» **EXERCISE**: Below are some records. Print all of them exactly as they appear.

(Records contained in a dataset)
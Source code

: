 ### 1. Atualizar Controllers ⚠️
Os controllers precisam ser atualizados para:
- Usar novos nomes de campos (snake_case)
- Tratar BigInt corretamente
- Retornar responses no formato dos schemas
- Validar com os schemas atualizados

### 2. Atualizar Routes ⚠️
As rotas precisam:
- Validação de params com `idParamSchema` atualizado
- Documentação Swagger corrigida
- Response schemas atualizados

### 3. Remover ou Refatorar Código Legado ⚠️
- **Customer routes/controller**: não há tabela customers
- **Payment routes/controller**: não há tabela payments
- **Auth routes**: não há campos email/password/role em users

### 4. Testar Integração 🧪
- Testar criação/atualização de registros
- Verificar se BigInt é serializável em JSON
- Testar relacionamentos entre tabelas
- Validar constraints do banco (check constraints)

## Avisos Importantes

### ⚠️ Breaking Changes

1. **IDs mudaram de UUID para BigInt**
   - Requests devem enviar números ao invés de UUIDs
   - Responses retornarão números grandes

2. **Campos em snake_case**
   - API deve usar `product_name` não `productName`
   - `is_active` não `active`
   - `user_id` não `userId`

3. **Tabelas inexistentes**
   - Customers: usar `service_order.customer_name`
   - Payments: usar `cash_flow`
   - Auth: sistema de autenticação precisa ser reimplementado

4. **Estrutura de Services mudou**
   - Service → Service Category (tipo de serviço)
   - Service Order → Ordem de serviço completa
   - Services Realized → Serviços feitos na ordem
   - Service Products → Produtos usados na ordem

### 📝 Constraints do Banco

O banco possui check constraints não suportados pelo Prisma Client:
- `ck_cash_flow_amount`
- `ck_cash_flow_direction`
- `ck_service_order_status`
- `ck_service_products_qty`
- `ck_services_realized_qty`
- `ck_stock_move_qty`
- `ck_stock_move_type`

» **OUTPUT OF THE TASK**:
Source code

: ### 1. Atualizar Controllers ⚠️
Os controllers precisam ser atualizados para:
- Usar novos nomes de campos (snake_case)
- Tratar BigInt corretamente
- Retornar responses no formato dos schemas
- Validar com os schemas atualizados

### 2. Atualizar Routes ⚠️
As rotas precisam:
- Validação de params com `idParamSchema` atualizado
- Documentação Swagger corrigida
- Response schemas atualizados

### 3. Remover ou Refatorar Código Legado ⚠️
- **Customer routes/controller**: não há tabela customers
- **Payment routes/controller**: não há tabela payments
- **Auth routes**: não há campos email/password/role em users

### 4. Testar Integração 🧪
- Testar criação/atualização de registros
- Verificar se BigInt é serializável em JSON
- Testar relacionamentos entre tabelas
- Validar constraints do banco (check constraints)

## Avisos Importantes

### ⚠️ Breaking Changes

1. **IDs mudaram de UUID para BigInt**
   - Requests devem enviar números ao invés de UUIDs
   - Responses retornarão números grandes

2. **Campos em snake_case**
   - API deve usar `product_name` não `productName`
   - `is_active` não `active`
   - `user_id` não `userId`

3. **Tabelas inexistentes**
   - Customers: usar `service_order.customer_name`
   - Payments: usar `cash_flow`
   - Auth: sistema de autenticação precisa ser reimplementado

4. **Estrutura de Services mudou**
   - Service → Service Category (tipo de serviço)
   - Service Order → Ordem de serviço completa
   - Services Realized → Serviços feitos na ordem
   - Service Products → Produtos usados na ordem

### 📝 Constraints do Banco

O banco possui check constraints não suportados pelo Prisma Client:
- `ck_cash_flow_amount`
- `ck_cash_flow_direction`
- `ck_service_order_status`
- `ck_service_products_qty`
- `ck_services_realized_qty`
- `ck_stock_move_qty`
- `ck_stock_move_type`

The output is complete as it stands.